2009-06-24 17:29:25

by Ben Gamari

[permalink] [raw]
Subject: Infrastructure for tracking driver performance events

[I apologize profusely to those of you who recieve this twice. Sorry about that]


Hey all,

Now since GEM has been implemented and is beginning to stabilize for the
Intel graphics driver, work has begun on trying to optimize the driver
and its usage of the hardware. While finding cpu-bound operations can be
easily done with a profiler, identifying GPU stalls has been
substantially more difficult.

One class of GPU stalls that can be easily identified occurs when the
driver needs to wait for the GPU to complete some work before proceeding
(waiting for the chip to free a hardware resource --- e.g. a fence
register for configuring tiling --- or complete some other type of
transaction --- e.g. flush caches). In order to debug these stalls, it is
useful to know both what is causing the stall (i.e. call path) and why
the driver had to wait (e.g. waiting for GEM domain change, waiting for
fence, waiting for cache flush, etc.)

I recently wrote a very simple patch to add accounting for these types
of stalls to the i915 driver[1], exposing a list of wait-event counts to
userspace through debugfs. While this is useful for giving a general
overview of the drivers' performance, it does very little to expose
individual bottlenecks in the driver or userland components. It has been
suggested[2] that this wait-event tracking functionality would be far more
useful if we could provide stack backtraces all the way into user space
for each wait event.

I am investigating how this might be accomplished with existing kernel
infrastructure. At first, ftrace looked like a promising option, as the
sysprof profiler is driven by ftrace and provides exactly the type of
full system backtraces we need. We could probably even accomplish an
approximation of our desired result by calling a function when we begin
and another when we end waiting and using a script to look for these
events. I haven't looked into how we could get a usermode trace with
this approach, but it seems possible as sysprof already does it.

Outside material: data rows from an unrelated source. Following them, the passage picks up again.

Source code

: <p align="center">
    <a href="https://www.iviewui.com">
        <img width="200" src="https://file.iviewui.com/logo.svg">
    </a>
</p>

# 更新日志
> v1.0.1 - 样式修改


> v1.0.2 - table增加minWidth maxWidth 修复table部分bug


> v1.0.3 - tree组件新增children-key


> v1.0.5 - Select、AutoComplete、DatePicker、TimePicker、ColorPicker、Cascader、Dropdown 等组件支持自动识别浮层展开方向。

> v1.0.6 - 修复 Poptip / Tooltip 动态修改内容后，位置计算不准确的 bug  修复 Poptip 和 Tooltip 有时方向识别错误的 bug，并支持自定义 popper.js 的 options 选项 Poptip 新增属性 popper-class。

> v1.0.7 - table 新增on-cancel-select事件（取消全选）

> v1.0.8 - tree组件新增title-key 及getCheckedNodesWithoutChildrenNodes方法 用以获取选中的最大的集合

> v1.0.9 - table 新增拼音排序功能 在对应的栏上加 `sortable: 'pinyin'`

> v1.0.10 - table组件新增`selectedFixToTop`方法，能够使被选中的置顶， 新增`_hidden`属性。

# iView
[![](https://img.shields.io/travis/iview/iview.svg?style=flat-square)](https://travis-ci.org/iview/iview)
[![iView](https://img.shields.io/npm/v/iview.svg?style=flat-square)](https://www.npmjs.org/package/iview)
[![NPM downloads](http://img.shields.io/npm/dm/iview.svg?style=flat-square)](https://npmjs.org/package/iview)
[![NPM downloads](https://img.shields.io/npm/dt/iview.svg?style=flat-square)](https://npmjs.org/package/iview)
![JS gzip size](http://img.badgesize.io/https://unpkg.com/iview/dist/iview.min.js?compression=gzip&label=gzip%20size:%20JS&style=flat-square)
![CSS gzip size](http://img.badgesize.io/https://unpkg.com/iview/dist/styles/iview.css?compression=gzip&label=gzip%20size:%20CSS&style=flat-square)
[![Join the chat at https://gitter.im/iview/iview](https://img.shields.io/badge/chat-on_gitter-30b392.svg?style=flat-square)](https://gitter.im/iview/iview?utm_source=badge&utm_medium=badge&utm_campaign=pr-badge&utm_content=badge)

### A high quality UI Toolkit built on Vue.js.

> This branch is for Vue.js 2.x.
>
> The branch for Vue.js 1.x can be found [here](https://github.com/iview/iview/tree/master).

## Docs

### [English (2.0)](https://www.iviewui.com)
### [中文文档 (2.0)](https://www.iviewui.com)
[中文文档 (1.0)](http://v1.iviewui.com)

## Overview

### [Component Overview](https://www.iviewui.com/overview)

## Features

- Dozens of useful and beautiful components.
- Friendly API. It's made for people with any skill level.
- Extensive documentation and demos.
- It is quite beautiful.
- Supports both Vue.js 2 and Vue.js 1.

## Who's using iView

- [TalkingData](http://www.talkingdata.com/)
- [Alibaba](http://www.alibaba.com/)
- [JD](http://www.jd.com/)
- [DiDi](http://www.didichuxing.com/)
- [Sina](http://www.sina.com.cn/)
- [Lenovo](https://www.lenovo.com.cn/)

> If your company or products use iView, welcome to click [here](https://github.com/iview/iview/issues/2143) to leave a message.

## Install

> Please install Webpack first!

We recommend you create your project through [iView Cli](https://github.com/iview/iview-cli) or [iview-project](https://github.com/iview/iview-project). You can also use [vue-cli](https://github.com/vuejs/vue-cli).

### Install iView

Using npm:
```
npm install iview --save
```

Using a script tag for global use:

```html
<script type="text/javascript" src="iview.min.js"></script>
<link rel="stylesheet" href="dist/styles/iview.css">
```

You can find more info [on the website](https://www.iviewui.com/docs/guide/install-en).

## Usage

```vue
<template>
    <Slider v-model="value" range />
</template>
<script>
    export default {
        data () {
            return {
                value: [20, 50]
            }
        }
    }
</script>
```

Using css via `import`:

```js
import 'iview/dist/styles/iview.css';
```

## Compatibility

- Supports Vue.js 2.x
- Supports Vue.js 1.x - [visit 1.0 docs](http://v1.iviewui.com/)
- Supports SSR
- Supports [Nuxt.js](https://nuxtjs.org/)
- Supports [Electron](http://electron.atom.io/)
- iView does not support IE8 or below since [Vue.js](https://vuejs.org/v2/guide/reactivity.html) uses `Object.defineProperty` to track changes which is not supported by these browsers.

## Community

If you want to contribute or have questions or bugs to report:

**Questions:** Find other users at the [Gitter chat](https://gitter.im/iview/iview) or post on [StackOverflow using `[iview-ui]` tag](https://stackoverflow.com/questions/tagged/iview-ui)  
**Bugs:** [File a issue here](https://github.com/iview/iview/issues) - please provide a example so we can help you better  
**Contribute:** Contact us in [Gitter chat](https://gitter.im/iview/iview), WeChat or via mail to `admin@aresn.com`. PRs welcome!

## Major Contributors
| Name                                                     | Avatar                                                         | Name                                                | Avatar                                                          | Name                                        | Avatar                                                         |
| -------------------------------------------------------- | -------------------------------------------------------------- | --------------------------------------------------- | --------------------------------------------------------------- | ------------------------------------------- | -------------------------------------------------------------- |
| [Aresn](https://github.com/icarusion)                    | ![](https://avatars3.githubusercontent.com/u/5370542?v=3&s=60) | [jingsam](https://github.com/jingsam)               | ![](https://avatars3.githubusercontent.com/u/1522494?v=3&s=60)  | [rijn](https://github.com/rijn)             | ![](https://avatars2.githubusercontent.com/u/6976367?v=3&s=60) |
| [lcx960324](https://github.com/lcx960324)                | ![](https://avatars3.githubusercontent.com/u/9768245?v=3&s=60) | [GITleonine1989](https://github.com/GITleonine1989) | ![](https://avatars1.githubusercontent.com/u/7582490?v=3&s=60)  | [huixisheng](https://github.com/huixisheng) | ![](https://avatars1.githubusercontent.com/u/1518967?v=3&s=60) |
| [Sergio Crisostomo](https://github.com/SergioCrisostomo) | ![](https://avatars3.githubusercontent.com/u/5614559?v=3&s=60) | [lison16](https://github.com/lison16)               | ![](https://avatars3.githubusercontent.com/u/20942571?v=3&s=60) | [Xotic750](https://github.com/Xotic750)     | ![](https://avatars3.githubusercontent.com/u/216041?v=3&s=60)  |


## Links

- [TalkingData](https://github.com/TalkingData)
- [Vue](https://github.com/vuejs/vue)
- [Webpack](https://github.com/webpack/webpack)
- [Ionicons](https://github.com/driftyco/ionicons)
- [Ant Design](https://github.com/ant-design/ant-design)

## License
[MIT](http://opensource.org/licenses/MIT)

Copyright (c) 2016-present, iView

While this approach would work, it has a few shortcomings:
1) Function graph tracing must be enabled on the entire machine to debug
stalls
2) It is difficult to extract the kernel mode callgraph with no natural
way to capture the usermode callgraph
3) A large amount of usermode support is necessary (which will likely be
the case for any option; listed here for completeness)

Another option seems to be systemtap. It has already been documented[3]
that this option could provide both user-mode and kernel-mode
backtraces. The driver could provide a kernel marker at every potential
wait point (or a single marker in a function called at each wait point,
for that matter) which would be picked up by systemtap and processed in
usermode, calling ptrace to acquire a usermode backtrace. This approach
seems slightly cleaner as it doesn't require the tracing on the entire
machine to catch what should be reasonably rare events (hopefully).

Unfortunately, the systemtap approach described in [3] requires that
each process have an associated "driver" process to get a usermode
backtrace. It would be nice to avoid this requirement as there are
generally far more gpu clients than just the X server (i.e. direct
rendering clients) and tracking them all could get tricky.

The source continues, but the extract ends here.